EXERCISE GOAL:
Below are records; count the lines that contain "Hint" and give only the total.

[Extracted data entries]
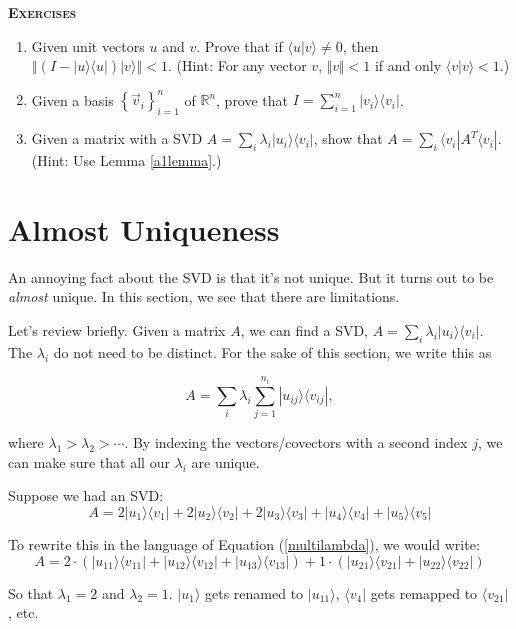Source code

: \documentclass{amsbook}
\begin{document}
{\bfseries\scshape\Large Exercises}

\begin{enumerate}
\item \label{finish_projection} Given unit vectors $u$ and $v$.  Prove that if $\langle u|v\rangle\neq0$, then $\left\Vert\left(I-|u\rangle\langle u|\right)|v\rangle\right\Vert < 1$.  (Hint:  For any vector $ v $, $\Vert  v \Vert<1$ if and only $\langle  v | v \rangle<1$.)
\item \label{outer_product_identity} Given a basis $\left\{\vec v_i\right\}_{i=1}^n$ of $\mathbb R^n$, prove that $I=\sum_{i=1}^n|v_i\rangle\langle v_i|$.
\item Given a matrix with a SVD $A=\sum_i\lambda_i|u_i\rangle\langle v_i|$, show that $A=\sum_i\langle v_i| A^T\langle v_i|$.  (Hint: Use Lemma \ref{a1lemma}.)
\end{enumerate}

\section{Almost Uniqueness}\label{almost_uniqueness}

An annoying fact about the SVD is that it's not unique.  But it turns out to be {\em almost} unique.  In this section, we see that there are limitations.

Let's review briefly.  Given a matrix $A$, we can find a SVD, $A=\sum_i\lambda_i|u_i\rangle\langle v_i|$.  The $\lambda_i$ do not need to be distinct.  For the sake of this section, we write this as 

\begin{equation}
\label{multilambda}
A=\sum_i\lambda_i\sum_{j=1}^{n_i}|u_{ij}\rangle\langle v_{ij}|,
\end{equation}

 where $\lambda_1>\lambda_2>\cdots$.  By indexing the vectors/covectors with a second index $j$, we can make sure that all our $\lambda_i$ are unique.
 
\begin{tcolorbox}[title=Example,colback=blue!5]
Suppose we had an SVD:
$$
A=2|u_1\rangle\langle v_1|+2|u_2\rangle\langle v_2|+2|u_3\rangle\langle v_3|+|u_4\rangle\langle v_4|+|u_5\rangle\langle v_5|
$$

To rewrite this in the language of Equation (\ref{multilambda}), we would write:
$$
A=2\cdot\left(|u_{11}\rangle\langle v_{11}|+|u_{12}\rangle\langle v_{12}|+|u_{13}\rangle\langle v_{13}|\right)+1\cdot\left(|u_{21}\rangle\langle v_{21}|+|u_{22}\rangle\langle v_{22}|\right)
$$

So that $\lambda_1=2$ and $\lambda_2=1$.  $|u_1\rangle$ gets renamed to $|u_{11}\rangle$, $\langle v_4|$ gets remapped to $\langle v_{21}|$, etc.

\end{tcolorbox}
\end{document}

REPLY:
2